◆ WORK INSTRUCTIONS: Transcribe only the lines from the one containing "This expression can be rewritten as" through the final line of the entries below, exactly, and exclude the pictures.

Stored data:
Segment Open

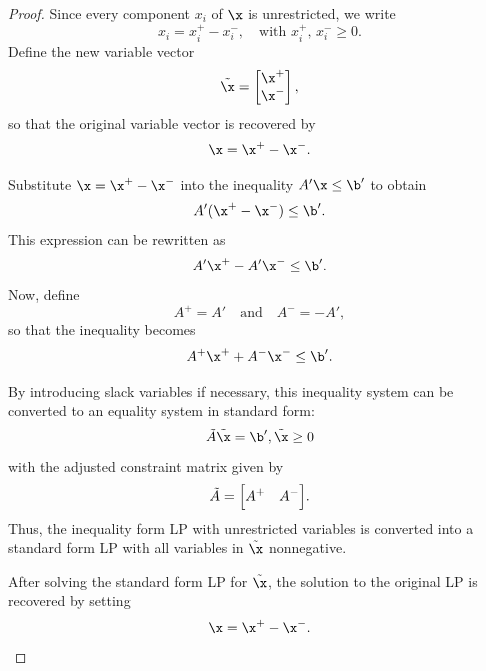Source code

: \begin{proof}
Since every component \(x_i\) of \(\x\) is unrestricted, we write
\[
x_i = x_i^+ - x_i^-, \quad \text{with } x_i^+,\, x_i^- \ge 0.
\]
Define the new variable vector
\[
\tilde{\x} = \begin{bmatrix} \x^+ \\ \x^- \end{bmatrix},
\]
so that the original variable vector is recovered by
\[
\x = \x^+ - \x^-.
\]

Substitute \(\x = \x^+ - \x^-\) into the inequality \(A'\x \le \b'\) to obtain
\[
A'(\x^+ - \x^-) \le \b'.
\]
This expression can be rewritten as
\[
A'\x^+ - A'\x^- \le \b'.
\]
Now, define
\[
A^+ = A' \quad \text{and} \quad A^- = -A',
\]
so that the inequality becomes
\[
A^+ \x^+ + A^- \x^- \le \b'.
\]

By introducing slack variables if necessary, this inequality system can be converted to an equality system in standard form:
\[
\tilde{A}\tilde{\x} = \b',\tilde{\x} \geq 0
\]
with the adjusted constraint matrix given by
\[
\tilde{A} = \Bigl[A^+ \quad A^-\Bigr].
\]
Thus, the inequality form LP with unrestricted variables is converted into a standard form LP with all variables in \(\tilde{\x}\) nonnegative.

After solving the standard form LP for \(\tilde{\x}\), the solution to the original LP is recovered by setting
\[
\x = \x^+ - \x^-.
\]
\end{proof}



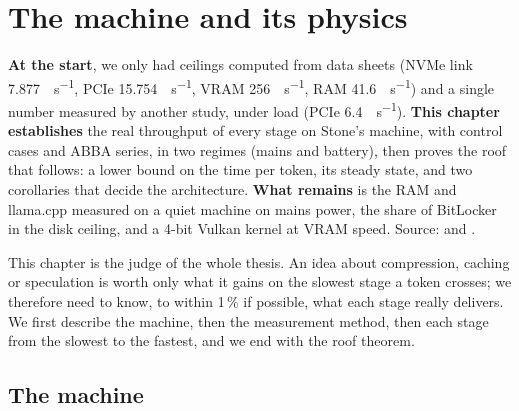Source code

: \chapter{The machine and its physics}\label{ch:machine}

\begin{origine}
\textbf{At the start}, we only had ceilings computed from data sheets (NVMe link \SI{7.877}{\Go\per\second}, PCIe \SI{15.754}{\Go\per\second}, VRAM \SI{256}{\Go\per\second}, RAM \SI{41.6}{\Go\per\second}) and a single number measured by another study, under load (PCIe \SI{6.4}{\Go\per\second}).
\textbf{This chapter establishes} the real throughput of every stage on Stone's machine, with control cases and ABBA series, in two regimes (mains and battery), then proves the roof that follows: a lower bound on the time per token, its steady state, and two corollaries that decide the architecture.
\textbf{What remains} is the RAM and llama.cpp measured on a quiet machine on mains power, the share of BitLocker in the disk ceiling, and a 4-bit Vulkan kernel at VRAM speed.
Source:  and .
\end{origine}

This chapter is the judge of the whole thesis. An idea about compression, caching or speculation is worth only what it gains on the slowest stage a token crosses; we therefore need to know, to within 1\,\% if possible, what each stage really delivers. We first describe the machine, then the measurement method, then each stage from the slowest to the fastest, and we end with the roof theorem.

\section{The machine}\label{sec:machine-releve}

Segment Closed

◆ RESPONSE AREA:
This expression can be rewritten as
\[
A'\x^+ - A'\x^- \le \b'.
\]
Now, define
\[
A^+ = A' \quad \text{and} \quad A^- = -A',
\]
so that the inequality becomes
\[
A^+ \x^+ + A^- \x^- \le \b'.
\]

By introducing slack variables if necessary, this inequality system can be converted to an equality system in standard form:
\[
\tilde{A}\tilde{\x} = \b',\tilde{\x} \geq 0
\]
with the adjusted constraint matrix given by
\[
\tilde{A} = \Bigl[A^+ \quad A^-\Bigr].
\]
Thus, the inequality form LP with unrestricted variables is converted into a standard form LP with all variables in \(\tilde{\x}\) nonnegative.

After solving the standard form LP for \(\tilde{\x}\), the solution to the original LP is recovered by setting
\[
\x = \x^+ - \x^-.
\]
\end{proof}



Source code

: \chapter{The machine and its physics}\label{ch:machine}

\begin{origine}
\textbf{At the start}, we only had ceilings computed from data sheets (NVMe link \SI{7.877}{\Go\per\second}, PCIe \SI{15.754}{\Go\per\second}, VRAM \SI{256}{\Go\per\second}, RAM \SI{41.6}{\Go\per\second}) and a single number measured by another study, under load (PCIe \SI{6.4}{\Go\per\second}).
\textbf{This chapter establishes} the real throughput of every stage on Stone's machine, with control cases and ABBA series, in two regimes (mains and battery), then proves the roof that follows: a lower bound on the time per token, its steady state, and two corollaries that decide the architecture.
\textbf{What remains} is the RAM and llama.cpp measured on a quiet machine on mains power, the share of BitLocker in the disk ceiling, and a 4-bit Vulkan kernel at VRAM speed.
Source:  and .
\end{origine}

This chapter is the judge of the whole thesis. An idea about compression, caching or speculation is worth only what it gains on the slowest stage a token crosses; we therefore need to know, to within 1\,\% if possible, what each stage really delivers. We first describe the machine, then the measurement method, then each stage from the slowest to the fastest, and we end with the roof theorem.

\section{The machine}\label{sec:machine-releve}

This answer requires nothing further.